▶ **WHAT IS REQUIRED**: Reproduce all entries precisely, down to the last character.

(Items from a dataset)
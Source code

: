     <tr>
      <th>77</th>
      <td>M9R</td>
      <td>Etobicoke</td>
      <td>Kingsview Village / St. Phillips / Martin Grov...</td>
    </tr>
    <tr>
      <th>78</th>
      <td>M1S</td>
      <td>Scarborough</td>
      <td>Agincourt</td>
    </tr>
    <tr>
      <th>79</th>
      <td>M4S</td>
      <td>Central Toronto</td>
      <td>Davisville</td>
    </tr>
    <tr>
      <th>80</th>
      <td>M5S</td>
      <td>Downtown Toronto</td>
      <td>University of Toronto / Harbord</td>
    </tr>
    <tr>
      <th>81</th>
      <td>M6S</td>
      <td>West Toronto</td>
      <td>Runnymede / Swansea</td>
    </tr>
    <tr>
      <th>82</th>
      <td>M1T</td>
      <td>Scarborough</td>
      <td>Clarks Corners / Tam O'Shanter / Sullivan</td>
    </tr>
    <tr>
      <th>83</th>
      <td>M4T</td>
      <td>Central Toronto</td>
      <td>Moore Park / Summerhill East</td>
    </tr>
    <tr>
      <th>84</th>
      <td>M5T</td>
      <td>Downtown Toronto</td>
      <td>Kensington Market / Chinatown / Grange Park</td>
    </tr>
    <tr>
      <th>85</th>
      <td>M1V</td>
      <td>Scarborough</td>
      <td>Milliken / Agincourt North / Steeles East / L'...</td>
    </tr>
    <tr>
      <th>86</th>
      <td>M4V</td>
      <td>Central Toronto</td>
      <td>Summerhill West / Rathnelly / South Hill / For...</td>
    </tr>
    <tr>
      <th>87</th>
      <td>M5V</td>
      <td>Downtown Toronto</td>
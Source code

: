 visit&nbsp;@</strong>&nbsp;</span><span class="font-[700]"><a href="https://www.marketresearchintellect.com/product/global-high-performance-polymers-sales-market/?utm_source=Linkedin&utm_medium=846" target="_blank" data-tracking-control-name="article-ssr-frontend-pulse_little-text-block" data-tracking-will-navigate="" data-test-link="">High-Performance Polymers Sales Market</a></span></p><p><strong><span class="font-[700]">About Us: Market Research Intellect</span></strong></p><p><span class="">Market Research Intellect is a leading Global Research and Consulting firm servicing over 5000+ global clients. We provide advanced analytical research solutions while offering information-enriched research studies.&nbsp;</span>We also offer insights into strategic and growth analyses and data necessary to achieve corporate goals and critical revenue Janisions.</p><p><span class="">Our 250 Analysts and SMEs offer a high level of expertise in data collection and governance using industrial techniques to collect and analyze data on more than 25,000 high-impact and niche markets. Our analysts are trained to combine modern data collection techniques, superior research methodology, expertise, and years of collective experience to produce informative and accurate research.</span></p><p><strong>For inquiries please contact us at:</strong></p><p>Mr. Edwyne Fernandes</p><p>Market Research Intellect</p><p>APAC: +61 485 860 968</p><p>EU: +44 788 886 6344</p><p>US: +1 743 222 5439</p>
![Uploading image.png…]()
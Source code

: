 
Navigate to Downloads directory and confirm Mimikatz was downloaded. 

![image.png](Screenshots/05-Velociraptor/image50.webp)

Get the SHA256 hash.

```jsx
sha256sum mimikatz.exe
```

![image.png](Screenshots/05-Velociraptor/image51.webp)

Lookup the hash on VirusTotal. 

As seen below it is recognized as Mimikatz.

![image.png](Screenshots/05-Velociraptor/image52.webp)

▶ **RESULT OF THE TASK**:
Source code

:     <tr>
      <th>77</th>
      <td>M9R</td>
      <td>Etobicoke</td>
      <td>Kingsview Village / St. Phillips / Martin Grov...</td>
    </tr>
    <tr>
      <th>78</th>
      <td>M1S</td>
      <td>Scarborough</td>
      <td>Agincourt</td>
    </tr>
    <tr>
      <th>79</th>
      <td>M4S</td>
      <td>Central Toronto</td>
      <td>Davisville</td>
    </tr>
    <tr>
      <th>80</th>
      <td>M5S</td>
      <td>Downtown Toronto</td>
      <td>University of Toronto / Harbord</td>
    </tr>
    <tr>
      <th>81</th>
      <td>M6S</td>
      <td>West Toronto</td>
      <td>Runnymede / Swansea</td>
    </tr>
    <tr>
      <th>82</th>
      <td>M1T</td>
      <td>Scarborough</td>
      <td>Clarks Corners / Tam O'Shanter / Sullivan</td>
    </tr>
    <tr>
      <th>83</th>
      <td>M4T</td>
      <td>Central Toronto</td>
      <td>Moore Park / Summerhill East</td>
    </tr>
    <tr>
      <th>84</th>
      <td>M5T</td>
      <td>Downtown Toronto</td>
      <td>Kensington Market / Chinatown / Grange Park</td>
    </tr>
    <tr>
      <th>85</th>
      <td>M1V</td>
      <td>Scarborough</td>
      <td>Milliken / Agincourt North / Steeles East / L'...</td>
    </tr>
    <tr>
      <th>86</th>
      <td>M4V</td>
      <td>Central Toronto</td>
      <td>Summerhill West / Rathnelly / South Hill / For...</td>
    </tr>
    <tr>
      <th>87</th>
      <td>M5V</td>
      <td>Downtown Toronto</td>
Source code

: visit&nbsp;@</strong>&nbsp;</span><span class="font-[700]"><a href="https://www.marketresearchintellect.com/product/global-high-performance-polymers-sales-market/?utm_source=Linkedin&utm_medium=846" target="_blank" data-tracking-control-name="article-ssr-frontend-pulse_little-text-block" data-tracking-will-navigate="" data-test-link="">High-Performance Polymers Sales Market</a></span></p><p><strong><span class="font-[700]">About Us: Market Research Intellect</span></strong></p><p><span class="">Market Research Intellect is a leading Global Research and Consulting firm servicing over 5000+ global clients. We provide advanced analytical research solutions while offering information-enriched research studies.&nbsp;</span>We also offer insights into strategic and growth analyses and data necessary to achieve corporate goals and critical revenue Janisions.</p><p><span class="">Our 250 Analysts and SMEs offer a high level of expertise in data collection and governance using industrial techniques to collect and analyze data on more than 25,000 high-impact and niche markets. Our analysts are trained to combine modern data collection techniques, superior research methodology, expertise, and years of collective experience to produce informative and accurate research.</span></p><p><strong>For inquiries please contact us at:</strong></p><p>Mr. Edwyne Fernandes</p><p>Market Research Intellect</p><p>APAC: +61 485 860 968</p><p>EU: +44 788 886 6344</p><p>US: +1 743 222 5439</p>
![Uploading image.png…]()
Source code

: 
Navigate to Downloads directory and confirm Mimikatz was downloaded. 

![image.png](Screenshots/05-Velociraptor/image50.webp)

Get the SHA256 hash.

```jsx
sha256sum mimikatz.exe
```

![image.png](Screenshots/05-Velociraptor/image51.webp)

Lookup the hash on VirusTotal. 

As seen below it is recognized as Mimikatz.

![image.png](Screenshots/05-Velociraptor/image52.webp)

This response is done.